DIRECTIONS FOR THIS TASK: Give back the full listing exactly as written.

DATA SHOWN:
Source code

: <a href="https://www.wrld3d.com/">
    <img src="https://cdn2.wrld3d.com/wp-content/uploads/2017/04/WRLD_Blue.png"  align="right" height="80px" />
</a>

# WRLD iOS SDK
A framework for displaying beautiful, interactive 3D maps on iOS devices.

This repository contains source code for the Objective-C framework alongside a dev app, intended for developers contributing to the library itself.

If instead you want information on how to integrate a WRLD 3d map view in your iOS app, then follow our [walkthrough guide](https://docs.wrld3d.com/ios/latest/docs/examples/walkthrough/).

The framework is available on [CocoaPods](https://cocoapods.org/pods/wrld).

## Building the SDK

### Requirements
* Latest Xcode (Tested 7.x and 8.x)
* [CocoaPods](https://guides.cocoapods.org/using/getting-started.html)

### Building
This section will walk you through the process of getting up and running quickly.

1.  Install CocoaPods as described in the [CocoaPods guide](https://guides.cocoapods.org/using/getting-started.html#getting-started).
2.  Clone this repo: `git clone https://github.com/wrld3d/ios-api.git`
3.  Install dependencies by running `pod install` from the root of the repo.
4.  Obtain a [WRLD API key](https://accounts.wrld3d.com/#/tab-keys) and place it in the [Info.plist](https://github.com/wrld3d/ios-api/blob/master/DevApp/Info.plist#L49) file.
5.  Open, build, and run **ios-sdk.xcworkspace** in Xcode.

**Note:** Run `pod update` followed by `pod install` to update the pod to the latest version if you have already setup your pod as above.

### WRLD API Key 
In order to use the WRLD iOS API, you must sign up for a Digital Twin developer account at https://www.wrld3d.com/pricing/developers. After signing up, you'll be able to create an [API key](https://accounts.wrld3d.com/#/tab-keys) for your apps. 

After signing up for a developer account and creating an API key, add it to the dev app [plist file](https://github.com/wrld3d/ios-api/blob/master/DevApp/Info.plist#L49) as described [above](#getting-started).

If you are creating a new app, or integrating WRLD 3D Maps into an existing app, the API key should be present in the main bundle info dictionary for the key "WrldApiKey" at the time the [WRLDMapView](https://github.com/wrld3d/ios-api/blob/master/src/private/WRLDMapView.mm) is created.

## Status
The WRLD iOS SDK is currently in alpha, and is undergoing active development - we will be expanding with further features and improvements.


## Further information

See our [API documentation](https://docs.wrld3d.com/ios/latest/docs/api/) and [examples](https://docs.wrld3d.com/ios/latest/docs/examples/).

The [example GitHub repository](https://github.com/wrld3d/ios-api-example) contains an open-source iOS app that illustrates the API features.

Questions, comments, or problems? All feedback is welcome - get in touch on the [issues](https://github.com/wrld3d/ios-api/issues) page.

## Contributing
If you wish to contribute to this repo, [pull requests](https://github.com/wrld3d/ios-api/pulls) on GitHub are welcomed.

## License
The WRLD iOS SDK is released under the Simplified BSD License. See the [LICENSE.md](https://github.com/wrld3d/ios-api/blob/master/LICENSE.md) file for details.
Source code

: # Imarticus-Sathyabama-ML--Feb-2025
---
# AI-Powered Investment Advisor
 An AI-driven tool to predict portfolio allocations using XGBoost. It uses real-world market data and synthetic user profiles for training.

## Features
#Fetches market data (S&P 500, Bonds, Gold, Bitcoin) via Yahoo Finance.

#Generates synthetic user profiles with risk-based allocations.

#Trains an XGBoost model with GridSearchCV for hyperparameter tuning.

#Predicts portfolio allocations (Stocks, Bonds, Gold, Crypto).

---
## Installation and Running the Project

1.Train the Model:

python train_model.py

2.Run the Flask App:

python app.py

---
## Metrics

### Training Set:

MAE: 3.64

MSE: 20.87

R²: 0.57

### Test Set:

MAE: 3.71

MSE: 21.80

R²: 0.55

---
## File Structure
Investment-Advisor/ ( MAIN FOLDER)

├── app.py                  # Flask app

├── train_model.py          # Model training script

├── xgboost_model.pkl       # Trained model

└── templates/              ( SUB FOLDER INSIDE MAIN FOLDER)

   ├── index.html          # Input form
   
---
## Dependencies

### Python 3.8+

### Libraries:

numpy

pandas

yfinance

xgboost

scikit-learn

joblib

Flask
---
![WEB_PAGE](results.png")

OUTPUT:
Source code

: <a href="https://www.wrld3d.com/">
    <img src="https://cdn2.wrld3d.com/wp-content/uploads/2017/04/WRLD_Blue.png"  align="right" height="80px" />
</a>

# WRLD iOS SDK
A framework for displaying beautiful, interactive 3D maps on iOS devices.

This repository contains source code for the Objective-C framework alongside a dev app, intended for developers contributing to the library itself.

If instead you want information on how to integrate a WRLD 3d map view in your iOS app, then follow our [walkthrough guide](https://docs.wrld3d.com/ios/latest/docs/examples/walkthrough/).

The framework is available on [CocoaPods](https://cocoapods.org/pods/wrld).

## Building the SDK

### Requirements
* Latest Xcode (Tested 7.x and 8.x)
* [CocoaPods](https://guides.cocoapods.org/using/getting-started.html)

### Building
This section will walk you through the process of getting up and running quickly.

1.  Install CocoaPods as described in the [CocoaPods guide](https://guides.cocoapods.org/using/getting-started.html#getting-started).
2.  Clone this repo: `git clone https://github.com/wrld3d/ios-api.git`
3.  Install dependencies by running `pod install` from the root of the repo.
4.  Obtain a [WRLD API key](https://accounts.wrld3d.com/#/tab-keys) and place it in the [Info.plist](https://github.com/wrld3d/ios-api/blob/master/DevApp/Info.plist#L49) file.
5.  Open, build, and run **ios-sdk.xcworkspace** in Xcode.

**Note:** Run `pod update` followed by `pod install` to update the pod to the latest version if you have already setup your pod as above.

### WRLD API Key 
In order to use the WRLD iOS API, you must sign up for a Digital Twin developer account at https://www.wrld3d.com/pricing/developers. After signing up, you'll be able to create an [API key](https://accounts.wrld3d.com/#/tab-keys) for your apps. 

After signing up for a developer account and creating an API key, add it to the dev app [plist file](https://github.com/wrld3d/ios-api/blob/master/DevApp/Info.plist#L49) as described [above](#getting-started).

If you are creating a new app, or integrating WRLD 3D Maps into an existing app, the API key should be present in the main bundle info dictionary for the key "WrldApiKey" at the time the [WRLDMapView](https://github.com/wrld3d/ios-api/blob/master/src/private/WRLDMapView.mm) is created.

## Status
The WRLD iOS SDK is currently in alpha, and is undergoing active development - we will be expanding with further features and improvements.


## Further information

See our [API documentation](https://docs.wrld3d.com/ios/latest/docs/api/) and [examples](https://docs.wrld3d.com/ios/latest/docs/examples/).

The [example GitHub repository](https://github.com/wrld3d/ios-api-example) contains an open-source iOS app that illustrates the API features.

Questions, comments, or problems? All feedback is welcome - get in touch on the [issues](https://github.com/wrld3d/ios-api/issues) page.

## Contributing
If you wish to contribute to this repo, [pull requests](https://github.com/wrld3d/ios-api/pulls) on GitHub are welcomed.

## License
The WRLD iOS SDK is released under the Simplified BSD License. See the [LICENSE.md](https://github.com/wrld3d/ios-api/blob/master/LICENSE.md) file for details.
Source code

: # Imarticus-Sathyabama-ML--Feb-2025
---
# AI-Powered Investment Advisor
 An AI-driven tool to predict portfolio allocations using XGBoost. It uses real-world market data and synthetic user profiles for training.

## Features
#Fetches market data (S&P 500, Bonds, Gold, Bitcoin) via Yahoo Finance.

#Generates synthetic user profiles with risk-based allocations.

#Trains an XGBoost model with GridSearchCV for hyperparameter tuning.

#Predicts portfolio allocations (Stocks, Bonds, Gold, Crypto).

---
## Installation and Running the Project

1.Train the Model:

python train_model.py

2.Run the Flask App:

python app.py

---
## Metrics

### Training Set:

MAE: 3.64

MSE: 20.87

R²: 0.57

### Test Set:

MAE: 3.71

MSE: 21.80

R²: 0.55

---
## File Structure
Investment-Advisor/ ( MAIN FOLDER)

├── app.py                  # Flask app

├── train_model.py          # Model training script

├── xgboost_model.pkl       # Trained model

└── templates/              ( SUB FOLDER INSIDE MAIN FOLDER)

   ├── index.html          # Input form
   
---
## Dependencies

### Python 3.8+

### Libraries:

numpy

pandas

yfinance

xgboost

scikit-learn

joblib

Flask
---
![WEB_PAGE](results.png")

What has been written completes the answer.